Copy each line of the records exactly, stopping only after the line that contains "- Want To Show: this" has been written, and leave pictures out.

··· Study material ···

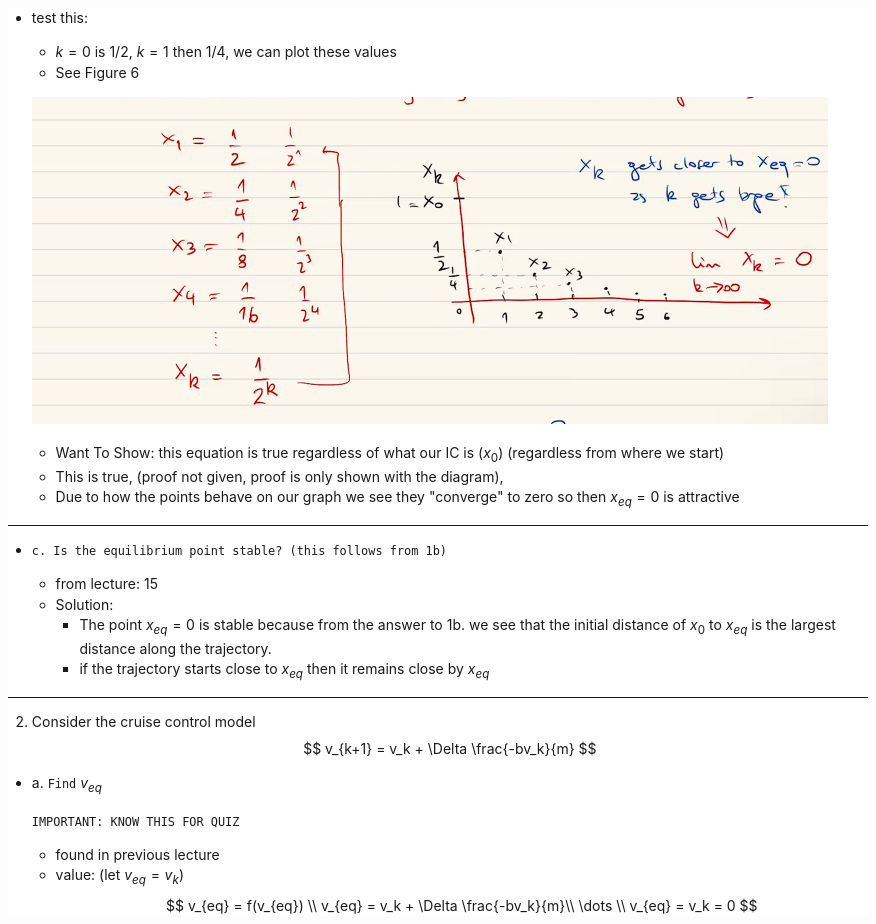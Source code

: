 - test this:

  - $k=0$ is $1/2$, $k=1$ then $1/4$, we can plot these values
  - See Figure 6

  ![Diagram of Plotted points from Problem 1b. The limit as k goes to infinity. ](../images/ff.png)

  - Want To Show: this equation is true regardless of what our IC is ($x_0$) (regardless from where we start)
  - This is true, (proof not given, proof is only shown with the diagram),
  - Due to how the points behave on our graph we see they "converge" to zero so then $x_{eq}= 0$ is attractive

---

- `c. Is the equilibrium point stable? (this follows from 1b)`

  - from lecture: 15
  - Solution:
    - The point $x_{eq} = 0$ is stable because from the answer to 1b. we see that the initial distance of $x_0$ to $x_{eq}$ is the largest distance along the trajectory.
    - if the trajectory starts close to $x_{eq}$ then it remains close by $x_{eq}$

---

2. Consider the cruise control model
   $$
   v_{k+1} = v_k + \Delta \frac{-bv_k}{m}
   $$

- a. `Find` $v_{eq}$

  `IMPORTANT: KNOW THIS FOR QUIZ`

  - found in previous lecture
  - value: (let $v_{eq} = v_k$)
    $$
    v_{eq} = f(v_{eq}) \\
    v_{eq} = v_k + \Delta \frac{-bv_k}{m}\\
    \dots \\
    v_{eq} = v_k = 0
    $$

···

_Exercise output_.
Source code

: - test this:

  - $k=0$ is $1/2$, $k=1$ then $1/4$, we can plot these values
  - See Figure 6

  ![Diagram of Plotted points from Problem 1b. The limit as k goes to infinity. ](../images/ff.png)

  - Want To Show: this equation is true regardless of what our IC is ($x_0$) (regardless from where we start)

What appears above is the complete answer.